Co-Director Center for Sustainable Urban Development
Earth Institute, Columbia University

475 Riverside Dr Suite 520
Columbia University
New York, NY 10115 USA
212-851-2979
jk2002@columbia.edu

Dr. Jacqueline Klopp is Co-director of the Center for Sustainable Urban Development and a Research Scholar who explores the intersection of sustainable transport, land use, accountability, air pollution, climate change, and data and technology. Klopp is the author of numerous academic and popular articles on land and the politics of infrastructure with a focus on Africa.
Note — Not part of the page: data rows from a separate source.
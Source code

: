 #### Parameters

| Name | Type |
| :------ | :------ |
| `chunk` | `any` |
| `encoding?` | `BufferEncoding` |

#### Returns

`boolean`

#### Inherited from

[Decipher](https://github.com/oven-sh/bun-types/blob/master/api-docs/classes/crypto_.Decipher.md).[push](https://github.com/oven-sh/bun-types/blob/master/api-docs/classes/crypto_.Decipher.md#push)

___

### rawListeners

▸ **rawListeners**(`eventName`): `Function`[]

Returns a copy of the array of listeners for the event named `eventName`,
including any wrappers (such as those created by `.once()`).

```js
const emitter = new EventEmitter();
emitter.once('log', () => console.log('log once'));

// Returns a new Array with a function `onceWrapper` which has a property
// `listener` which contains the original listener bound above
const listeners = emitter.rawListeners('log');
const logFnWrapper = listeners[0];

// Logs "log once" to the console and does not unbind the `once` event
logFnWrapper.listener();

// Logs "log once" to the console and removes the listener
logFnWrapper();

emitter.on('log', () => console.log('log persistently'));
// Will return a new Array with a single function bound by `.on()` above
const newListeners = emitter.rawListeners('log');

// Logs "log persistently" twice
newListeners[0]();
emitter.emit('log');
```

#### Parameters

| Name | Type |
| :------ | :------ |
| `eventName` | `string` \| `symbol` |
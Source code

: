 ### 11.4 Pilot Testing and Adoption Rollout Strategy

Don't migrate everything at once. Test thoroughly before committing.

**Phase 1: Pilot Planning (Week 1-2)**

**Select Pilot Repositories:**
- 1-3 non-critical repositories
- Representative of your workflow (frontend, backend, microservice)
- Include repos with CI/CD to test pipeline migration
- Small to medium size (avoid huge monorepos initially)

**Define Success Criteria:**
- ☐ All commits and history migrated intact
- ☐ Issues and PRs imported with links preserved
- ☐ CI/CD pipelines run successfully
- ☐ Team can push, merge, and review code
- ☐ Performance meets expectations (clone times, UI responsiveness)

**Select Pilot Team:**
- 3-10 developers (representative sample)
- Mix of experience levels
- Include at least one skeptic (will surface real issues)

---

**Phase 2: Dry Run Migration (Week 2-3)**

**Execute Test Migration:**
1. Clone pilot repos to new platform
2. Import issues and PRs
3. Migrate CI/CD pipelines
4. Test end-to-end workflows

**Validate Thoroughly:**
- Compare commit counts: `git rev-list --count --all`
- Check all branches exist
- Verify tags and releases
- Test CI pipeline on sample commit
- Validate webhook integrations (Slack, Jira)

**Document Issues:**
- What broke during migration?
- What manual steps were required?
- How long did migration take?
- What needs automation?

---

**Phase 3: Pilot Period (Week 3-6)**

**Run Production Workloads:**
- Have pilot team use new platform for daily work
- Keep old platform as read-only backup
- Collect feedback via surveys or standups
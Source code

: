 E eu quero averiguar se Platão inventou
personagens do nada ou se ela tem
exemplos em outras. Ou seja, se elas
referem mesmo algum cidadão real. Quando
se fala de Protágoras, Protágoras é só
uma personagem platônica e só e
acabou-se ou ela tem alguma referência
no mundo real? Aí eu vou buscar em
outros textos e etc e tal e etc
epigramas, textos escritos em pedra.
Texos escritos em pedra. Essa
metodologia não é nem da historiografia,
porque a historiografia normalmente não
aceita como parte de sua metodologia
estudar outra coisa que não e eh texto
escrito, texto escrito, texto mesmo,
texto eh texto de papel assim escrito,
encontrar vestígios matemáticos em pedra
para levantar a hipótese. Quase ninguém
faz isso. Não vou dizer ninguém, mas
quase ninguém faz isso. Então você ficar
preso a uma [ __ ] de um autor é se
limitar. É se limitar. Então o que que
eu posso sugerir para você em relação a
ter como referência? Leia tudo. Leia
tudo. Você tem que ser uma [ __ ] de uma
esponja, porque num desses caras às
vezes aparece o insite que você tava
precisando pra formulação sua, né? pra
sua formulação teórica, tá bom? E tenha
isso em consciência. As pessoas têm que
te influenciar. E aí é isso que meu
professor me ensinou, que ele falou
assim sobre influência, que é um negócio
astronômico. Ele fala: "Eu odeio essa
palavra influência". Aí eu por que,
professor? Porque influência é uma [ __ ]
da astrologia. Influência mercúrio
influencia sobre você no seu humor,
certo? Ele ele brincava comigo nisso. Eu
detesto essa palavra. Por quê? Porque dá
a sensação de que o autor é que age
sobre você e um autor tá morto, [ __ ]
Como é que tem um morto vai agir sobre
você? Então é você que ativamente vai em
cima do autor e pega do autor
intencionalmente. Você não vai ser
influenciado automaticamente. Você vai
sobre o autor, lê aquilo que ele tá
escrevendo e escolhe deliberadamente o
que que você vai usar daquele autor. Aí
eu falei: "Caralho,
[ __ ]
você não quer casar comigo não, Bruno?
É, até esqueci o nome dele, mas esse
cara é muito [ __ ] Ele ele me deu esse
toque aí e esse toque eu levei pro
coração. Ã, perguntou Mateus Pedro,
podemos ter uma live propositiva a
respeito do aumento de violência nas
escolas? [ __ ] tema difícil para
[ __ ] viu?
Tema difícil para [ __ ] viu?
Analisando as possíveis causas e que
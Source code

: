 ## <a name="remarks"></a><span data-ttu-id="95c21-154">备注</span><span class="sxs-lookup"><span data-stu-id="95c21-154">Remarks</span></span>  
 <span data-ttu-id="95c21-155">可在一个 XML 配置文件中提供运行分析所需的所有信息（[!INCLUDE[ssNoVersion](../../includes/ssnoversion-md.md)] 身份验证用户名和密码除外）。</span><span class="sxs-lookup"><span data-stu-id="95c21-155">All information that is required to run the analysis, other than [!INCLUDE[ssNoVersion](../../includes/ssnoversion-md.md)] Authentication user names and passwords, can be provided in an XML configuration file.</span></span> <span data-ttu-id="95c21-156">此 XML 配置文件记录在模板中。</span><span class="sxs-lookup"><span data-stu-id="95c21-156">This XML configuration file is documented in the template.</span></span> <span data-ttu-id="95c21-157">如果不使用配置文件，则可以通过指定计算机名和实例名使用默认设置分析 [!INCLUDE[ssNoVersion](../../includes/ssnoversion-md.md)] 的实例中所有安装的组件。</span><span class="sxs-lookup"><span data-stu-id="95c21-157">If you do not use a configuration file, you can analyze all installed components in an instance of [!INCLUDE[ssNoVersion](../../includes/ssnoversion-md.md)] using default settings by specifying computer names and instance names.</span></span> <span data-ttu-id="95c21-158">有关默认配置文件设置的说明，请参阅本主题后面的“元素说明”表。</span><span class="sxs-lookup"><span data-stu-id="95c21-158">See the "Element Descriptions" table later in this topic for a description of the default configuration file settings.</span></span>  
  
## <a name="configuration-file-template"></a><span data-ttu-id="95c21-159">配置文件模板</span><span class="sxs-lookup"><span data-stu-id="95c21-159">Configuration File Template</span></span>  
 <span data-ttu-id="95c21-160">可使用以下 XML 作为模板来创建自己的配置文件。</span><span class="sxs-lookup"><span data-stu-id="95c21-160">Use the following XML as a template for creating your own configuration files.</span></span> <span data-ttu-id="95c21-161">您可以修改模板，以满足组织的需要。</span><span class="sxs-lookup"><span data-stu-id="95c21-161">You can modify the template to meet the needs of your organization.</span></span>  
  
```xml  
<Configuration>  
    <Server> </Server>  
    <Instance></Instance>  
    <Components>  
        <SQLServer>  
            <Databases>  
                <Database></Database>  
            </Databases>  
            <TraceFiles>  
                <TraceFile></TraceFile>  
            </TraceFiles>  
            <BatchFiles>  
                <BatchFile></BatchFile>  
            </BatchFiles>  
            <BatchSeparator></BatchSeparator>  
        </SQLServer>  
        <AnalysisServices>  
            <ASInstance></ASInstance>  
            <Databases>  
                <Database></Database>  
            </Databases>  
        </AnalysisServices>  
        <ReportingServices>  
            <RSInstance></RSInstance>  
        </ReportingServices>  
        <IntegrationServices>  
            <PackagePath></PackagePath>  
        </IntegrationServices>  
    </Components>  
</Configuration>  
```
She is increasingly exploring the potential of new technologies to impact transportation and land-use in the 21st Century and has been experimenting with creative urban mapping projects for both analysis and advocacy. Dr. Klopp is a founding member of the award winning DigitalMatatus consortium which has produced the first open transit data and public transit map for Nairobi’s quasi-formal minibus (matatu) transit system. She also helped found “Digital Cairo” a consortium of  Transport4Cairo, Takween Integrated Community Development and DigitalMatatus to create open transport data for Cairo. She is currently writing a book on the politics of planning in Nairobi

Dr. Klopp received her B.A. from Harvard University where she studied Physics and her Ph.D. in Political Science is from McGill University. Prior to joining CSUD Jacqueline Klopp was an Assistant Professor of International and Public Affairs at the School of International and Public Affairs (SIPA) and Director of the Economic and Political Development Concentration where she taught the politics of international development and oversaw student workshops across the globe. Dr. Klopp has worked as a consultant for the World Bank, the United Nations and World Resources Institute.  She currently teaches in the Sustainable Development undergraduate program at Columbia University.